Plain-text document sources:
◇ ◇ ◇

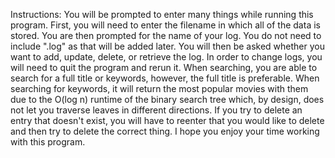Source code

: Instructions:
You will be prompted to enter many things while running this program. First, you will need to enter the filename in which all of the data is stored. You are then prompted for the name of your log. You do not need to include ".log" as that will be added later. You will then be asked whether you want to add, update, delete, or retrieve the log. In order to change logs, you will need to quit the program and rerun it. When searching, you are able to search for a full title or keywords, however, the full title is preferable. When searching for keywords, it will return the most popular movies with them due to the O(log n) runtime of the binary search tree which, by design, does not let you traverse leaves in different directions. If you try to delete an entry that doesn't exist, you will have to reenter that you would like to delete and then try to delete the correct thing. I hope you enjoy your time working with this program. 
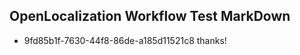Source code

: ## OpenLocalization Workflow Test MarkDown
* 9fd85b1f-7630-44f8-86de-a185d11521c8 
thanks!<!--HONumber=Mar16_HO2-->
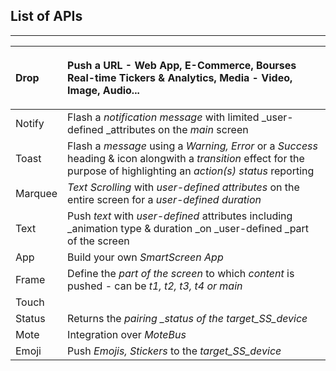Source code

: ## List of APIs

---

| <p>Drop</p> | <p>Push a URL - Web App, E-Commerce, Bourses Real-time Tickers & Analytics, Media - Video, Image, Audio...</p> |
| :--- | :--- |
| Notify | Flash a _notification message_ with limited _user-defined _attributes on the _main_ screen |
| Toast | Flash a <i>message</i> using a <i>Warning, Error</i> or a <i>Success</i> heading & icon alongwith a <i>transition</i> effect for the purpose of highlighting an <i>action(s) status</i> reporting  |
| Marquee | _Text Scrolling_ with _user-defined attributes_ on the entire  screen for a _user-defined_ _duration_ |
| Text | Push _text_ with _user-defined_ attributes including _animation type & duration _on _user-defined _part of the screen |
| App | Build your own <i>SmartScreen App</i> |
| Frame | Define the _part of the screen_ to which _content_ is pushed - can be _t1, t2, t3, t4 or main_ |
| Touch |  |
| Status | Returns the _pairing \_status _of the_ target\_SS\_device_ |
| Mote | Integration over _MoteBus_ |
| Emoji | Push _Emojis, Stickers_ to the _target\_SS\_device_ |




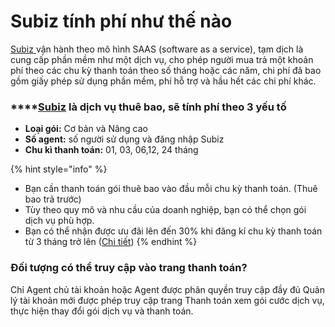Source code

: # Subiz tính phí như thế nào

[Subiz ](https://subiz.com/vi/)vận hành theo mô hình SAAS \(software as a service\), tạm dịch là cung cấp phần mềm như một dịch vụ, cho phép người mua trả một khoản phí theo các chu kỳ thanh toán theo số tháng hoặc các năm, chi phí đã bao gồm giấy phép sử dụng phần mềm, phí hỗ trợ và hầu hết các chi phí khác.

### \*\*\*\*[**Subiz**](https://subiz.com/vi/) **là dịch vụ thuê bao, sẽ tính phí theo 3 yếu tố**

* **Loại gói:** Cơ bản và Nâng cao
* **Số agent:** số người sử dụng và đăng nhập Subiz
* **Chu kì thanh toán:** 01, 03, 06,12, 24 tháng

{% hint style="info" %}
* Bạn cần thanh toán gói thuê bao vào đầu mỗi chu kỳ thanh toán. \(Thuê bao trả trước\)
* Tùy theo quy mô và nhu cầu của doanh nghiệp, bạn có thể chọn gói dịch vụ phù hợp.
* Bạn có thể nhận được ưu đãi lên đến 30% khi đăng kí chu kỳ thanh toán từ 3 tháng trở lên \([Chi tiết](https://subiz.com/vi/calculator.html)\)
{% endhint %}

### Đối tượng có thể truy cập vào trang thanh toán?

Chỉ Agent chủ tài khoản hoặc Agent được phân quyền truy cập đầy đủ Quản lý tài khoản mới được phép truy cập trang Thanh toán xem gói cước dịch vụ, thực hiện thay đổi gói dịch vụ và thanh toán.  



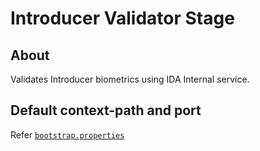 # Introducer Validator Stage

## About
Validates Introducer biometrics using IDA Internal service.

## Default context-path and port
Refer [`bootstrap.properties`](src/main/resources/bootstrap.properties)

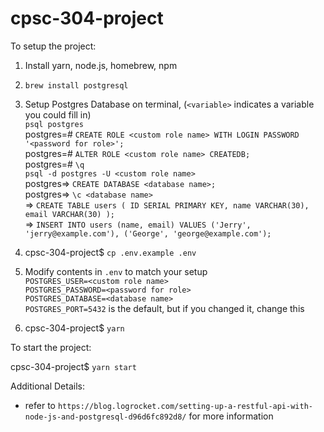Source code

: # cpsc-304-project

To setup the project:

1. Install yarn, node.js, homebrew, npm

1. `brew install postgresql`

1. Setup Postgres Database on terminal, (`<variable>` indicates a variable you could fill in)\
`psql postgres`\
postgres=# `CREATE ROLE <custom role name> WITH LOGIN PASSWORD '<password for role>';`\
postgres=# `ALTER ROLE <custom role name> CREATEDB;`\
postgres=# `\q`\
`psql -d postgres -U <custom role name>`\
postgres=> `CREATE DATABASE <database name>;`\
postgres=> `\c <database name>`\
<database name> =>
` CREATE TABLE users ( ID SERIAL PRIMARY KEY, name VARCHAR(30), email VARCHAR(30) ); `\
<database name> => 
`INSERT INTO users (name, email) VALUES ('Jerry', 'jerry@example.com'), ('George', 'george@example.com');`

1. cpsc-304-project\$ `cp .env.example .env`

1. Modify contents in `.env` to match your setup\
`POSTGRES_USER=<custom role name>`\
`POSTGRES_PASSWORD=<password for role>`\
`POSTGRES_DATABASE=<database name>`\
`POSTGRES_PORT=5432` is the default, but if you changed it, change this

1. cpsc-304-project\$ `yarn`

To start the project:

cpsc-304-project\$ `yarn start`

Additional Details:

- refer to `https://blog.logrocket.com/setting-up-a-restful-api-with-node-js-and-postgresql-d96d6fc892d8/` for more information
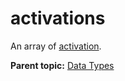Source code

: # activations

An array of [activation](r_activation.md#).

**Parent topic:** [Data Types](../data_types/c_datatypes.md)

◇ ◇ ◇

Work to be completed — An exact copy of every entry above is needed, minus the pictures.

Reply to the task —
Source code

: Instructions:
You will be prompted to enter many things while running this program. First, you will need to enter the filename in which all of the data is stored. You are then prompted for the name of your log. You do not need to include ".log" as that will be added later. You will then be asked whether you want to add, update, delete, or retrieve the log. In order to change logs, you will need to quit the program and rerun it. When searching, you are able to search for a full title or keywords, however, the full title is preferable. When searching for keywords, it will return the most popular movies with them due to the O(log n) runtime of the binary search tree which, by design, does not let you traverse leaves in different directions. If you try to delete an entry that doesn't exist, you will have to reenter that you would like to delete and then try to delete the correct thing. I hope you enjoy your time working with this program. 
Source code

: ## OpenLocalization Workflow Test MarkDown
* 9fd85b1f-7630-44f8-86de-a185d11521c8 
thanks!<!--HONumber=Mar16_HO2-->
Source code

: ## List of APIs

---

| <p>Drop</p> | <p>Push a URL - Web App, E-Commerce, Bourses Real-time Tickers & Analytics, Media - Video, Image, Audio...</p> |
| :--- | :--- |
| Notify | Flash a _notification message_ with limited _user-defined _attributes on the _main_ screen |
| Toast | Flash a <i>message</i> using a <i>Warning, Error</i> or a <i>Success</i> heading & icon alongwith a <i>transition</i> effect for the purpose of highlighting an <i>action(s) status</i> reporting  |
| Marquee | _Text Scrolling_ with _user-defined attributes_ on the entire  screen for a _user-defined_ _duration_ |
| Text | Push _text_ with _user-defined_ attributes including _animation type & duration _on _user-defined _part of the screen |
| App | Build your own <i>SmartScreen App</i> |
| Frame | Define the _part of the screen_ to which _content_ is pushed - can be _t1, t2, t3, t4 or main_ |
| Touch |  |
| Status | Returns the _pairing \_status _of the_ target\_SS\_device_ |
| Mote | Integration over _MoteBus_ |
| Emoji | Push _Emojis, Stickers_ to the _target\_SS\_device_ |




Source code

: # Subiz tính phí như thế nào

[Subiz ](https://subiz.com/vi/)vận hành theo mô hình SAAS \(software as a service\), tạm dịch là cung cấp phần mềm như một dịch vụ, cho phép người mua trả một khoản phí theo các chu kỳ thanh toán theo số tháng hoặc các năm, chi phí đã bao gồm giấy phép sử dụng phần mềm, phí hỗ trợ và hầu hết các chi phí khác.

### \*\*\*\*[**Subiz**](https://subiz.com/vi/) **là dịch vụ thuê bao, sẽ tính phí theo 3 yếu tố**

* **Loại gói:** Cơ bản và Nâng cao
* **Số agent:** số người sử dụng và đăng nhập Subiz
* **Chu kì thanh toán:** 01, 03, 06,12, 24 tháng

{% hint style="info" %}
* Bạn cần thanh toán gói thuê bao vào đầu mỗi chu kỳ thanh toán. \(Thuê bao trả trước\)
* Tùy theo quy mô và nhu cầu của doanh nghiệp, bạn có thể chọn gói dịch vụ phù hợp.
* Bạn có thể nhận được ưu đãi lên đến 30% khi đăng kí chu kỳ thanh toán từ 3 tháng trở lên \([Chi tiết](https://subiz.com/vi/calculator.html)\)
{% endhint %}

### Đối tượng có thể truy cập vào trang thanh toán?

Chỉ Agent chủ tài khoản hoặc Agent được phân quyền truy cập đầy đủ Quản lý tài khoản mới được phép truy cập trang Thanh toán xem gói cước dịch vụ, thực hiện thay đổi gói dịch vụ và thanh toán.  



 # Introducer Validator Stage

## About
Validates Introducer biometrics using IDA Internal service.

## Default context-path and port
Refer [`bootstrap.properties`](src/main/resources/bootstrap.properties)

Source code

: # cpsc-304-project

To setup the project:

1. Install yarn, node.js, homebrew, npm

1. `brew install postgresql`

1. Setup Postgres Database on terminal, (`<variable>` indicates a variable you could fill in)\
`psql postgres`\
postgres=# `CREATE ROLE <custom role name> WITH LOGIN PASSWORD '<password for role>';`\
postgres=# `ALTER ROLE <custom role name> CREATEDB;`\
postgres=# `\q`\
`psql -d postgres -U <custom role name>`\
postgres=> `CREATE DATABASE <database name>;`\
postgres=> `\c <database name>`\
<database name> =>
` CREATE TABLE users ( ID SERIAL PRIMARY KEY, name VARCHAR(30), email VARCHAR(30) ); `\
<database name> => 
`INSERT INTO users (name, email) VALUES ('Jerry', 'jerry@example.com'), ('George', 'george@example.com');`

1. cpsc-304-project\$ `cp .env.example .env`

1. Modify contents in `.env` to match your setup\
`POSTGRES_USER=<custom role name>`\
`POSTGRES_PASSWORD=<password for role>`\
`POSTGRES_DATABASE=<database name>`\
`POSTGRES_PORT=5432` is the default, but if you changed it, change this

1. cpsc-304-project\$ `yarn`

To start the project:

cpsc-304-project\$ `yarn start`

Additional Details:

- refer to `https://blog.logrocket.com/setting-up-a-restful-api-with-node-js-and-postgresql-d96d6fc892d8/` for more information
Source code

: # activations

An array of [activation](r_activation.md#).

**Parent topic:** [Data Types](../data_types/c_datatypes.md)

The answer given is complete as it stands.